[[ INFORMATION SUPPLIED, beginning ]]
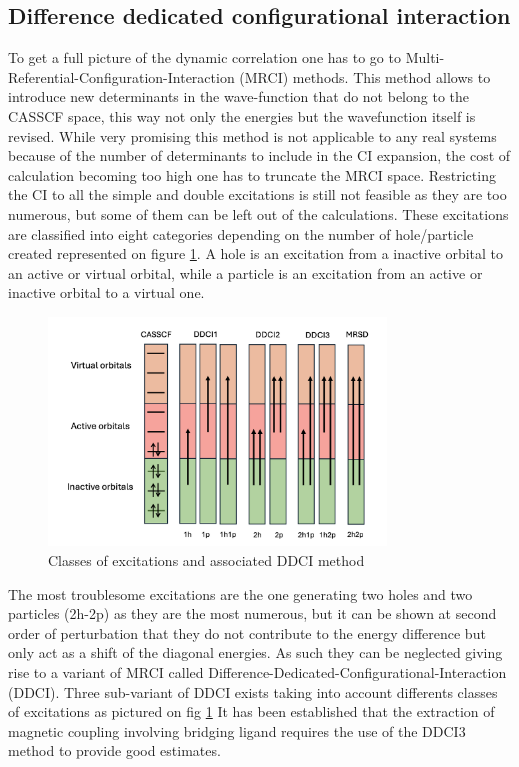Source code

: \documentclass[10pt]{report}
\numberwithin{equation}{section}
\begin{document}
\subsection{Difference dedicated configurational interaction}

To get a full picture of the dynamic correlation one has to go to Multi-Referential-Configuration-Interaction (MRCI) methods.
This method allows to introduce new determinants in the wave-function that do not belong to the CASSCF space, this way not only the energies but the wavefunction itself is revised.
While very promising this method is not applicable to any real systems because of the number of determinants to include in the CI expansion, the cost of calculation becoming too high one has to truncate the MRCI space.
Restricting the CI to all the simple and double excitations is still not feasible as they are too numerous, but some of them can be left out of the calculations. 
These excitations are classified into eight categories depending on the number of hole/particle created represented on figure \ref{DDCI}. 
A hole is an excitation from a inactive orbital to an active or virtual orbital, while a particle is an excitation from an active or inactive orbital to a virtual one.

\begin{figure}
    \centering
    \includegraphics[width=0.8\textwidth]{Images/DDCI.png}
    \caption{Classes of excitations and associated DDCI method}
    \label{DDCI}
\end{figure}
The most troublesome excitations are the one generating two holes and two particles (2h-2p) as they are the most numerous, but it can be shown at second order of perturbation that they do not contribute to the energy difference but only act as a shift of the diagonal energies.
As such they can be neglected giving rise to a variant of MRCI called Difference-Dedicated-Configurational-Interaction (DDCI). 
Three sub-variant of DDCI exists taking into account differents classes of excitations as pictured on fig \ref{DDCI}
It has been established that the extraction of magnetic coupling involving bridging ligand requires the use of the DDCI3 method to provide good estimates.
\end{document}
[[ INFORMATION SUPPLIED, end ]]
◆ TASK TO COMPLETE ◆
Here the job is to print all the data exactly, skipping any image.

◆ TASK SOLUTION ◆
Source code

: \documentclass[10pt]{report}
\numberwithin{equation}{section}
\begin{document}
\subsection{Difference dedicated configurational interaction}

To get a full picture of the dynamic correlation one has to go to Multi-Referential-Configuration-Interaction (MRCI) methods.
This method allows to introduce new determinants in the wave-function that do not belong to the CASSCF space, this way not only the energies but the wavefunction itself is revised.
While very promising this method is not applicable to any real systems because of the number of determinants to include in the CI expansion, the cost of calculation becoming too high one has to truncate the MRCI space.
Restricting the CI to all the simple and double excitations is still not feasible as they are too numerous, but some of them can be left out of the calculations. 
These excitations are classified into eight categories depending on the number of hole/particle created represented on figure \ref{DDCI}. 
A hole is an excitation from a inactive orbital to an active or virtual orbital, while a particle is an excitation from an active or inactive orbital to a virtual one.

\begin{figure}
    \centering
    \includegraphics[width=0.8\textwidth]{Images/DDCI.png}
    \caption{Classes of excitations and associated DDCI method}
    \label{DDCI}
\end{figure}
The most troublesome excitations are the one generating two holes and two particles (2h-2p) as they are the most numerous, but it can be shown at second order of perturbation that they do not contribute to the energy difference but only act as a shift of the diagonal energies.
As such they can be neglected giving rise to a variant of MRCI called Difference-Dedicated-Configurational-Interaction (DDCI). 
Three sub-variant of DDCI exists taking into account differents classes of excitations as pictured on fig \ref{DDCI}
It has been established that the extraction of magnetic coupling involving bridging ligand requires the use of the DDCI3 method to provide good estimates.
\end{document}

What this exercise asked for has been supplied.